Kilvey Hill is a hill in the St. Thomas area of Swansea. It is 193 m high and is classed as a Sub Marilyn. The top of Kilvey Hill enjoys panoramic views of Swansea city centre, Swansea Docks, Swansea Bay, ad the Lower Swansea Valley. The historic name of the hill in Welsh is Y Bigwrn, with its summit known as Pen y Bigwrn. Currently, however, it is generally known as Mynydd Cilfái.

There are a number of residential areas dotted around the base of the hill. To the north are Bon-y-maen and Pentrechwyth. To the south are Dan-y-graig, Port Tennant and St. Thomas. At the top of the hill is the TV and radio transmitter station and a telecommunications mast. The central belt of the hill consists of woodland and open grassland, which forms part of the Kilvey Community Woodland. The hill is used to host a number of mountain biking events.

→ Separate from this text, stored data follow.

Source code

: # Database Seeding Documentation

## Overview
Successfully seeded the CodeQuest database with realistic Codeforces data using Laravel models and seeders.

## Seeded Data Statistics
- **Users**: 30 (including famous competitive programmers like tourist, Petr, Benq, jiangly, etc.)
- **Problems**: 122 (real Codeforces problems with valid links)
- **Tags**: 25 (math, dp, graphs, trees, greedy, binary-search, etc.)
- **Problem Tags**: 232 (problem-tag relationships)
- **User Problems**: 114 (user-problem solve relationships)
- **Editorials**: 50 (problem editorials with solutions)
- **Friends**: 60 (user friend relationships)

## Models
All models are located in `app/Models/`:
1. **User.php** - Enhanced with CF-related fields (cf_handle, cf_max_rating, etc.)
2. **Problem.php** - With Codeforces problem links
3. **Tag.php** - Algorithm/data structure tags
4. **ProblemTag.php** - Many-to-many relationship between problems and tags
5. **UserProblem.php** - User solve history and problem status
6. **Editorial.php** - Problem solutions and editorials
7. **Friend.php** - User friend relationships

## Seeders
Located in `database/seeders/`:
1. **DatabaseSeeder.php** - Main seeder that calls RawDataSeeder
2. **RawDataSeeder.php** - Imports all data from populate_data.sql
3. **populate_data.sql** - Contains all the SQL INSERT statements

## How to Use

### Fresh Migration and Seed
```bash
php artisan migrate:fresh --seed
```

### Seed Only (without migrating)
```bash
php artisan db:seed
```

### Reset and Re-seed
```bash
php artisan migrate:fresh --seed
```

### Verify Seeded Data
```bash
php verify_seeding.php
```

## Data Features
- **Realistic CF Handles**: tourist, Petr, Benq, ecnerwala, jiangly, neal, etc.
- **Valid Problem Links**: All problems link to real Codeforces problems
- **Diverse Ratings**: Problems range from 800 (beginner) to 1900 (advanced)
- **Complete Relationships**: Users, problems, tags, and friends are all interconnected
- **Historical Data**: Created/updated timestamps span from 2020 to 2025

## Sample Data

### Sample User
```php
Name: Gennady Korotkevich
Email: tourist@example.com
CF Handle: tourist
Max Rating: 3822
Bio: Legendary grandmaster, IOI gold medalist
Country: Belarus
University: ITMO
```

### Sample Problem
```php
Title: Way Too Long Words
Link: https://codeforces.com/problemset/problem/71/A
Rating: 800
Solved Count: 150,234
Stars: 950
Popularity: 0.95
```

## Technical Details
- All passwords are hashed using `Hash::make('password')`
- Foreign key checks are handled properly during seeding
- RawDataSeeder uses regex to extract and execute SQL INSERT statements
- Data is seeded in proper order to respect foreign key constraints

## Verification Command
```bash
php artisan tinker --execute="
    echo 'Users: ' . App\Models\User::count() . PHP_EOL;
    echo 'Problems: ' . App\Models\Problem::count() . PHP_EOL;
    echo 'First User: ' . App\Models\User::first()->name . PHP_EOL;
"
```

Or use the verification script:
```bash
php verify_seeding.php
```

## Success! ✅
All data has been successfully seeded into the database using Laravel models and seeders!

Access to the top of the hill by motor vehicles is only via a steep concrete road that leads up to the summit from the village of Bon-y-maen.

==Kilvey Killer==
The Kilvey Killer is an annual charity endurance race, usually held in August, which involves running up and down Kilvey Hill carrying a sack of cement. The race was established in 1989 by the former amateur boxing champion and trainer Nigel Page to raise money for a special baby unit for Singleton Hospital, Swansea, which had saved his daughter Kirsty's life after she was born prematurely.